Melancholy about change? Know these guiding principles before you begin!
This week we continue our theme: PODCASTS. But, today, I’m so excited to share with you a specific podcast, a specific episode: “The Science of Achieving Your Goals…” #232 of the SOMETHING YOUR SHOULD KNOW It’s all about research-based information supporting how best to achieve your goals.
It was last month when I stumbled upon the episode and heard the interview with author, Jon Acuff, who wrote the book called Finish: Give Yourself the Gift of Done. What I loved about the interview was it reinforced much of what I knew as a student of psychology, and observer of human behavior.
The episode really aligned with the program I created last year called, Dream Habits: Your ideal behavior change in 30 days even if you failed before, gave up or don’t think you’re ready. Because in my course you go from feeling melancholy and unmotivated, to feeling empowered, ambitious and worthy as you experience behavior change and transformation in small steps, with permission to be imperfect and without giving up on yourself.
I want to share with you some of the principles from the episode and I also encourage you to go over to this link and listen for yourself.
Here are some of the principles
The self-help space can be filled with bad advice
I thought this was so interesting since I live in the self-help world. I love the self-help world. But what he cautions is that a lot of time advice and courses are based on single anecdotes versus research.
Since not everything can be fun, it takes some exploration to understand how to makes some things fun for yourself. The first step is to understand the guiding force of your motivation system. Jon Acuff recounts that research indicates that people are guided by either consequence or rewards.
If you are guided by consequence it means you’re more motivated by deadlines and accountability. However if you are more inclined to complete a task, or execute a behavior because of the treat you’ll get, you are guided by rewards. Like going for a run, and then watching your favorite reality TV show. Or maybe writing that blog post and then having a piece of chocolate after you posted it to your website.
Make the right size goal
Here Jon Acuff talks about how often people create a goal that is way too big. For instance, I don’t run. Therefore, I wouldn’t start with a goal to run the marathon. Instead, I’d be better off choosing a 5K race as my goal. Even better, just running 5 minutes a day to start.
Motivation is temporary
This is exactly what I help you plan for in my program, an accountability system to override waning motivation .
“the day after perfect” as coined by Jon Acuff
It was this part of the podcast episode that I was most excited to hear. I was talking back to the podcast in my car saying, YES. I didn’t know there was research to support it but I knew it from my years in academia, and my experience in the field.
This principle is all about expectation management. It’s about how you respond to imperfection. It’s all about forgiving yourself. It is the special sauce in my program for you. I dedicate an entire a section of the online course, Dream Habits, to guiding you to permit yourself to be imperfect on your path to behavior change, to keep taking action, to not give up on yourself.

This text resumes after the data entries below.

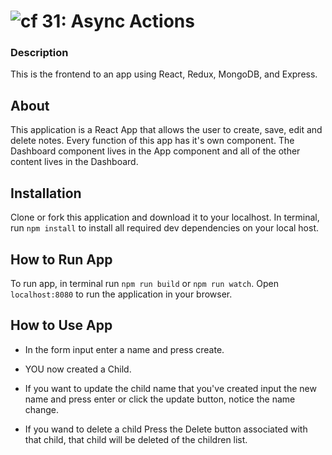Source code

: ![cf](https://i.imgur.com/7v5ASc8.png) 31: Async Actions
======

### Description

This is the frontend to an app using React, Redux, MongoDB, and Express.

## About

This application is a React App that allows the user to create, save, edit and delete notes.  Every function of this app has it's own component.  The Dashboard component lives in the App component and all of the other content lives in the Dashboard.

## Installation

Clone or fork this application and download it to your localhost.  In terminal, run ```npm install``` to install all required dev dependencies on your local host.

## How to Run App

To run app, in terminal run ```npm run build``` or ```npm run watch```.  Open ```localhost:8080``` to run the application in your browser.


## How to Use App  

* In the form input enter a name and press create.  

* YOU now created a Child.  

* If you want to update the child name that you've created input the new name and press enter or click the update button, notice the name change.  

* If you wand to delete a child Press the Delete button associated with that child, that child will be deleted of the children list.  
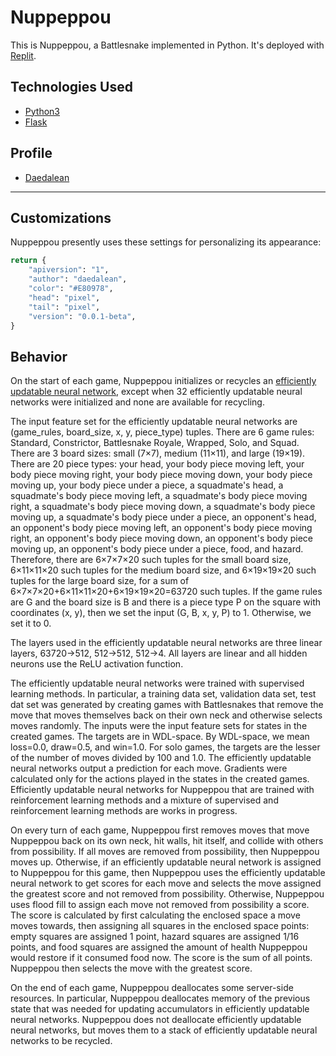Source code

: # Nuppeppou

This is Nuppeppou, a Battlesnake implemented in Python. It's deployed with [Replit](https://repl.it).

## Technologies Used

* [Python3](https://www.python.org/)
* [Flask](https://flask.palletsprojects.com/)


## Profile

* [Daedalean](https://play.battlesnake.com/u/daedalean/)

---

## Customizations

Nuppeppou presently uses these settings for personalizing its appearance:

```python
return {
    "apiversion": "1",
    "author": "daedalean",
    "color": "#E80978",
    "head": "pixel",
    "tail": "pixel",
    "version": "0.0.1-beta",
}

```

## Behavior

On the start of each game, Nuppeppou initializes or recycles an [efficiently updatable neural network](https://en.wikipedia.org/wiki/Efficiently_updatable_neural_network), except when 32 efficiently updatable neural networks were initialized and none are available for recycling. 

The input feature set for the efficiently updatable neural networks are (game_rules, board_size, x, y, piece_type) tuples. There are 6 game rules: Standard, Constrictor, Battlesnake Royale, Wrapped, Solo, and Squad. There are 3 board sizes: small (7×7), medium (11×11), and large (19×19). There are 20 piece types: your head, your body piece moving left, your body piece moving right, your body piece moving down, your body piece moving up, your body piece under a piece, a squadmate's head, a squadmate's body piece moving left, a squadmate's body piece moving right, a squadmate's body piece moving down, a squadmate's body piece moving up, a squadmate's body piece under a piece, an opponent's head, an opponent's body piece moving left, an opponent's body piece moving right, an opponent's body piece moving down, an opponent's body piece moving up, an opponent's body piece under a piece, food, and hazard. Therefore, there are 6×7×7×20 such tuples for the small board size, 6×11×11×20 such tuples for the medium board size, and 6×19×19×20 such tuples for the large board size, for a sum of 6×7×7×20+6×11×11×20+6×19×19×20=63720 such tuples. If the game rules are G and the board size is B and there is a piece type P on the square with coordinates (x, y), then we set the input (G, B, x, y, P) to 1. Otherwise, we set it to 0. 

The layers used in the efficiently updatable neural networks are three linear layers, 63720→512, 512→512, 512→4. All layers are linear and all hidden neurons use the ReLU activation function.

The efficiently updatable neural networks were trained with supervised learning methods. In particular, a training data set, validation data set, test dat set was generated by creating games with Battlesnakes that remove the move that moves themselves back on their own neck and otherwise selects moves randomly. The inputs were  the input feature sets for states in the created games. The targets are in WDL-space. By WDL-space, we mean loss=0.0, draw=0.5, and win=1.0. For solo games, the targets are the lesser of the number of moves divided by 100 and 1.0. The efficiently updatable neural networks output a prediction for each move. Gradients were calculated only for the actions played in the states in the created games. Efficiently updatable neural networks for Nuppeppou that are trained with reinforcement learning methods and a mixture of supervised and reinforcement learning methods are works in progress.

On every turn of each game, Nuppeppou first removes moves that move Nuppeppou back on its own neck, hit walls, hit itself, and collide with others from possibility. If all moves are removed from possibility, then Nuppeppou moves up. Otherwise, if an efficiently updatable neural network is assigned to Nuppeppou for this game, then Nuppeppou uses the efficiently updatable neural network to get scores for each move and selects the move assigned the greatest score and not removed from possibility. Otherwise, Nuppeppou uses flood fill to assign each move not removed from possibility a score. The score is calculated by first calculating the enclosed space a move moves towards, then assigning all squares in the enclosed space points: empty squares are assigned 1 point, hazard squares are assigned 1/16 points, and food squares are assigned the amount of health Nuppeppou would restore if it consumed food now. The score is the sum of all points. Nuppeppou then selects the move with the greatest score.

On the end of each game, Nuppeppou deallocates some server-side resources. In particular, Nuppeppou deallocates memory of the previous state that was needed for updating accumulators in efficiently updatable neural networks. Nuppeppou does not deallocate efficiently updatable neural networks, but moves them to a stack of  efficiently updatable neural networks to be recycled.
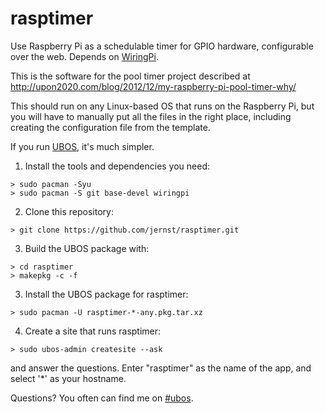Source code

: rasptimer
=========

Use Raspberry Pi as a schedulable timer for GPIO hardware, configurable over the web.
Depends on [WiringPi](http://wiringpi.com/).

This is the software for the pool timer project described at
http://upon2020.com/blog/2012/12/my-raspberry-pi-pool-timer-why/

This should run on any Linux-based OS that runs on the Raspberry Pi, but you will
have to manually put all the files in the right place, including creating the
configuration file from the template.

If you run [UBOS](http://ubos.net/), it's much simpler.

1. Install the tools and dependencies you need:

```
> sudo pacman -Syu
> sudo pacman -S git base-devel wiringpi
```

2. Clone this repository:

```
> git clone https://github.com/jernst/rasptimer.git
```

3. Build the UBOS package with:

```
> cd rasptimer
> makepkg -c -f
```

3. Install the UBOS package for rasptimer:

```
> sudo pacman -U rasptimer-*-any.pkg.tar.xz
```

4. Create a site that runs rasptimer:

```
> sudo ubos-admin createsite --ask
```

and answer the questions. Enter "rasptimer" as the name of the app,
and select '*' as your hostname.

Questions? You often can find me on [#ubos](http://webchat.freenode.net/?channels=%23ubos).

You remember the things you left incomplete versus the things you do complete
Research indicates that a person’s brain will really perseverate on incomplete tasks. This really resonated with me because of a mantra I’ve been sharing with my Reiki clients for about six years. I created this mantra to help people be easier on themselves when I observed their self-critical voice really taking a toll on their wellbeing. Give yourself credit for the things you do.
It really goes to show that our brains are hardwired in many ways. The more insight, knowledge and wisdom we have about the natural functions of our brain, we can then employ daily actions to support our self growth and circumvent some of these naturally-occurring sabotaging factors.